Dublin (AFP) – L'autorité irlandaise de protection des données (DPC) a révélé mardi qu'elle lançait une enquête au niveau européen contre la plateforme X, dirigée par Elon Musk, en raison de la création et de la diffusion de deepfakes à caractère sexuel via le compte @Grok, associé à l'outil d'intelligence artificielle Grok.
Cette investigation vise à évaluer si X respecte ses obligations en matière de protection des données personnelles, conformément au RGPD, a précisé la DPC dans un communiqué officiel.
Étant donné que le siège européen de X se trouve en Irlande, la DPC est habilitée à agir au nom de l'UE, comme d'autres entreprises de la Silicon Valley.
Ce mouvement s'inscrit dans un climat d'indignation internationale autour de l'outil Grok, qui permet aux utilisateurs de générer des images de nudité à partir de photos de personnes réelles.
En janvier, plusieurs pays avaient déjà décidé de bloquer Grok, tandis que d'autres, comme le Royaume-Uni, avaient lancé des enquêtes supplémentaires sur X, renforçant ainsi la pression réglementaire.
Mi-janvier, X avait annoncé avoir limité la fonctionnalité de son IA dans les régions où la création de telles images est prohibée.
Selon Graham Doyle, commissaire adjoint à la DPC, l'organisme a été en contact avec le réseau social depuis l'apparition des premiers signalements concernant les capacités préoccupantes du compte @Grok à produire des images sexualisées de personnes réelles, y compris des mineurs.

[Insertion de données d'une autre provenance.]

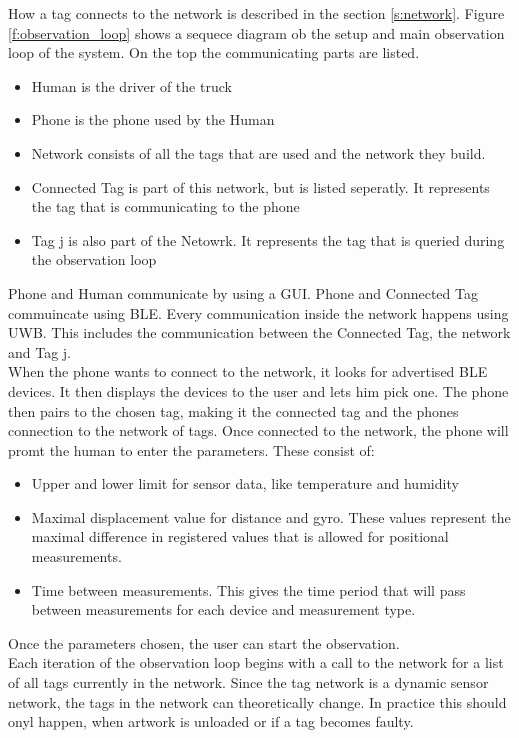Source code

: How a tag connects to the network is described in the section \ref{s:network}.
Figure \ref{f:observation_loop} shows a sequece diagram ob the setup and main observation loop of the system.
On the top the communicating parts are listed.
\begin{itemize}
	\item Human is the driver of the truck
	\item Phone is the phone used by the Human
	\item Network consists of all the tags that are used and the network they build.
	\item Connected Tag is part of this network, but is listed seperatly. It represents the tag that is communicating to the phone
	\item Tag j is also part of the Netowrk. It represents the tag that is queried during the observation loop
\end{itemize}
Phone and Human communicate by using a GUI. Phone and Connected Tag commuincate using BLE. Every communication inside the network happens using UWB. This includes the communication between the Connected Tag, the network and Tag j. \\
When the phone wants to connect to the network, it looks for advertised BLE devices.
It then displays the devices to the user and lets him pick one.
The phone then pairs to the chosen tag, making it the connected tag and the phones connection to the network of tags.
Once connected to the network, the phone will promt the human to enter the parameters.
These consist of:
\begin{itemize}
	\item Upper and lower limit for sensor data, like temperature and humidity
	\item Maximal displacement value for distance and gyro. These values represent the maximal difference in registered values that is allowed for positional measurements.
	\item Time between measurements. This gives the time period that will pass between measurements for each device and measurement type.
\end{itemize}
Once the parameters chosen, the user can start the observation.\\
Each iteration of the observation loop begins with a call to the network for a list of all tags currently in the network.
Since the tag network is a dynamic sensor network, the tags in the network can theoretically change. 
In practice this should onyl happen, when artwork is unloaded or if a tag becomes faulty.
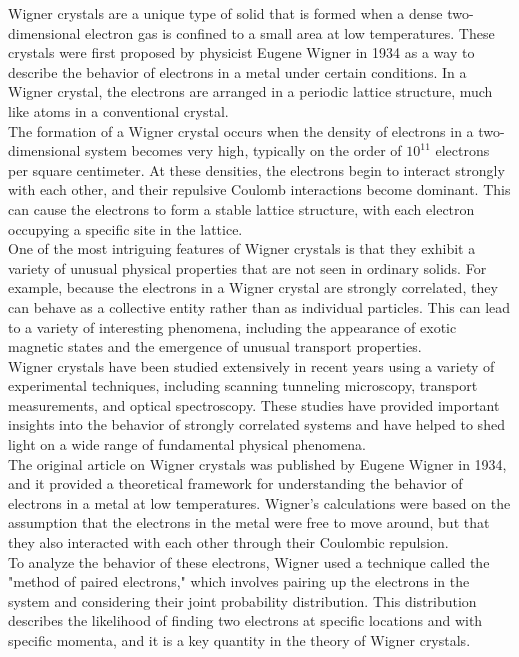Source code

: Wigner crystals are a unique type of solid that is formed when a dense two-dimensional electron gas is confined to a small area at low temperatures. These crystals were first proposed by physicist Eugene Wigner in 1934 as a way to describe the behavior of electrons in a metal under certain conditions. In a Wigner crystal, the electrons are arranged in a periodic lattice structure, much like atoms in a conventional crystal.\\

The formation of a Wigner crystal occurs when the density of electrons in a two-dimensional system becomes very high, typically on the order of $10^{11}$ electrons per square centimeter. At these densities, the electrons begin to interact strongly with each other, and their repulsive Coulomb interactions become dominant. This can cause the electrons to form a stable lattice structure, with each electron occupying a specific site in the lattice.\\

One of the most intriguing features of Wigner crystals is that they exhibit a variety of unusual physical properties that are not seen in ordinary solids. For example, because the electrons in a Wigner crystal are strongly correlated, they can behave as a collective entity rather than as individual particles. This can lead to a variety of interesting phenomena, including the appearance of exotic magnetic states and the emergence of unusual transport properties.\\

Wigner crystals have been studied extensively in recent years using a variety of experimental techniques, including scanning tunneling microscopy, transport measurements, and optical spectroscopy. These studies have provided important insights into the behavior of strongly correlated systems and have helped to shed light on a wide range of fundamental physical phenomena.\\

The original article on Wigner crystals was published by Eugene Wigner in 1934, and it provided a theoretical framework for understanding the behavior of electrons in a metal at low temperatures. Wigner's calculations were based on the assumption that the electrons in the metal were free to move around, but that they also interacted with each other through their Coulombic repulsion.\\

To analyze the behavior of these electrons, Wigner used a technique called the "method of paired electrons," which involves pairing up the electrons in the system and considering their joint probability distribution. This distribution describes the likelihood of finding two electrons at specific locations and with specific momenta, and it is a key quantity in the theory of Wigner crystals.\\

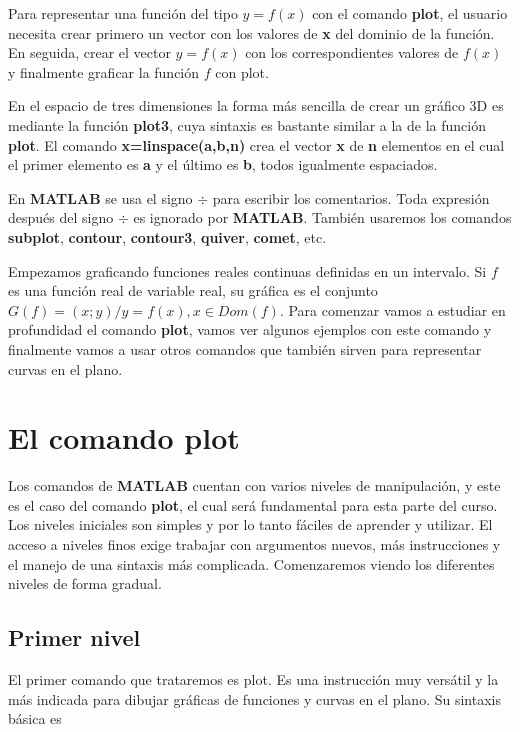 Para representar una función del tipo $y=f(x)$ con el comando \textbf{plot}, el usuario necesita crear primero un vector con los valores de \textbf{x} del dominio de la función. En seguida, crear el vector $y=f(x)$ con los correspondientes valores de $f(x)$ y finalmente graficar la función $f$ con plot.

En el espacio de tres dimensiones la forma más sencilla de crear un gráfico 3D es mediante la 
función \textbf{plot3}, cuya sintaxis es bastante similar a la de la función \textbf{plot}. El comando \textbf{x=linspace(a,b,n)} crea el vector \textbf{x} de \textbf{n} elementos en el cual el primer elemento es \textbf{a} y el último es \textbf{b}, todos igualmente espaciados.

En \textbf{MATLAB} se usa el signo $\div$ para escribir los comentarios. Toda expresión después del signo $\div$ es ignorado por \textbf{MATLAB}. También usaremos los comandos \textbf{subplot}, \textbf{contour}, \textbf{contour3}, \textbf{quiver}, \textbf{comet}, etc.

Empezamos graficando funciones reales continuas definidas en un intervalo. Si $f$ es una función real de variable real, su gráfica es el conjunto $G(f)={(x;y)/y=f(x), x \in Dom(f)}$. Para comenzar vamos a estudiar en profundidad el comando \textbf{plot}, vamos ver algunos ejemplos con este comando y finalmente vamos a usar otros comandos que también sirven para representar curvas en el plano.

\section{El comando plot}

Los comandos de \textbf{MATLAB} cuentan con varios niveles de manipulación, y este es el caso del comando \textbf{plot}, el cual será fundamental para esta parte del curso. Los niveles iniciales son simples y por lo tanto fáciles de aprender y utilizar. El acceso a niveles finos exige trabajar con argumentos nuevos, más instrucciones y el manejo de una sintaxis más complicada. Comenzaremos viendo los diferentes niveles de forma gradual.

\subsection{Primer nivel}
El primer comando que trataremos es plot. Es una instrucción muy versátil y la más indicada para dibujar gráficas de funciones y curvas en el plano. Su sintaxis básica es

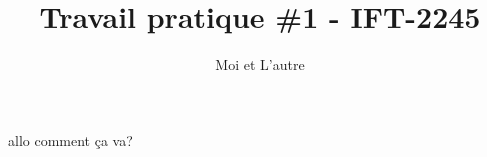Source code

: \documentclass{article}
\title{Travail pratique \#1 - IFT-2245}
\author{Moi et L'autre}
\begin{document}
\maketitle

allo comment ça va?
\end{document}
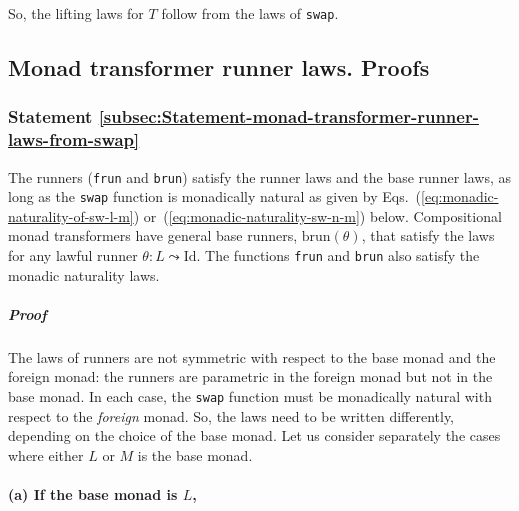 So, the lifting laws for $T$ follow from the laws of \lstinline!swap!.

\subsection{Monad transformer runner laws. Proofs}

\subsubsection{Statement \label{subsec:Statement-monad-transformer-runner-laws-from-swap}\ref{subsec:Statement-monad-transformer-runner-laws-from-swap}}

The runners (\lstinline!frun! and \lstinline!brun!) satisfy the
runner laws and the base runner laws, as long as the \lstinline!swap!
function is monadically natural as given by Eqs.~(\ref{eq:monadic-naturality-of-sw-l-m})
or~(\ref{eq:monadic-naturality-sw-n-m}) below. Compositional monad
transformers have general base runners, $\text{brun}\left(\theta\right)$,
that satisfy the laws for any lawful runner $\theta:L\leadsto\text{Id}$.
The functions \lstinline!frun! and \lstinline!brun! also satisfy
the monadic naturality laws.

\subparagraph{Proof}

The laws of runners are not symmetric with respect to the base monad
and the foreign monad: the runners are parametric in the foreign monad
but not in the base monad. In each case, the \lstinline!swap! function
must be monadically natural with respect to the \emph{foreign} monad.
So, the laws need to be written differently, depending on the choice
of the base monad. Let us consider separately the cases where either
$L$ or $M$ is the base monad.

\paragraph{(a) If the base monad is $L$, }

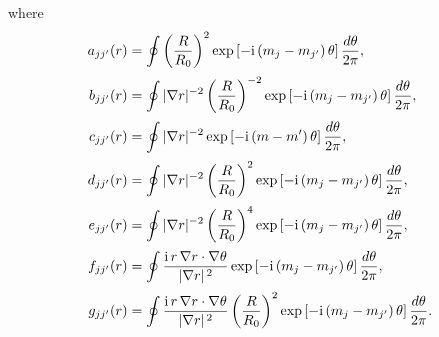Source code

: \documentclass[12pt,prb,aps,notitlepage]{revtex4-1}
\begin{document}
where
\begin{align}
a_{jj'}(r) &= \oint \left(\frac{R}{R_0}\right)^2\exp\left[-{\rm i}\,(m_j-m_{j'})\,\theta\right]\frac{d\theta}{2\pi},\\[0.5ex]
b_{jj'}(r)&=\oint |\nabla r|^{-2}\left(\frac{R}{R_0}\right)^{-2}\exp\left[-{\rm i}\,(m_j-m_{j'})\,\theta\right]\frac{d\theta}{2\pi},\\[0.5ex]
c_{jj'}(r)&=\oint |\nabla r|^{-2}\exp\left[-{\rm i}\,(m-m')\,\theta\right]\frac{d\theta}{2\pi},\\[0.5ex]
d_{jj'}(r)&=\oint |\nabla r|^{-2}\left(\frac{R}{R_0}\right)^{2}\exp\left[-{\rm i}\,(m_j-m_{j'})\,\theta\right]\frac{d\theta}{2\pi},\\[0.5ex]
e_{jj'}(r)&=\oint |\nabla r|^{-2}\left(\frac{R}{R_0}\right)^{4}\exp\left[-{\rm i}\,(m_j-m_{j'})\,\theta\right]\frac{d\theta}{2\pi},\\[0.5ex]
f_{jj'}(r)&=\oint\frac{{\rm i}\,r\,\nabla r\cdot\nabla\theta}{|\nabla r|^{\,2}}\exp\left[-{\rm i}\,(m_j-m_{j'})\,\theta\right]\frac{d\theta}{2\pi},\\[0.5ex]
g_{jj'}(r)&=\oint\frac{{\rm i}\,r\,\nabla r\cdot\nabla\theta}{|\nabla r|^{\,2}}\left(\frac{R}{R_0}\right)^2\exp\left[-{\rm i}\,(m_j-m_{j'})\,\theta\right]\frac{d\theta}{2\pi}.
\end{align}
\end{document}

La régulation des grandes entreprises technologiques américaines est devenue un sujet délicat, en particulier avec le retour au pouvoir de Donald Trump, exacerbant les tensions entre l'UE et les États-Unis.
La DPC a informé X de l'ouverture de cette enquête le lundi précédent, mais le réseau n'a pas répondu à la demande de l'AFP à ce sujet.
De plus, la Commission européenne a également lancé une enquête fin janvier pour examiner si X a enfreint les règles numériques strictes de l'Europe, qui exigent que la plateforme protège ses utilisateurs contre des contenus illégaux.
Bruxelles avait pris des mesures dès janvier, informant X de l'obligation de conserver tous les documents et données internes relatifs à Grok jusqu'à la fin de l'année.
Ce n'est pas la première fois que la DPC enquêtera sur X; en avril 2025, l'organisme avait déjà ouvert une enquête sur l'utilisation des données personnelles pour former des modèles d'IA.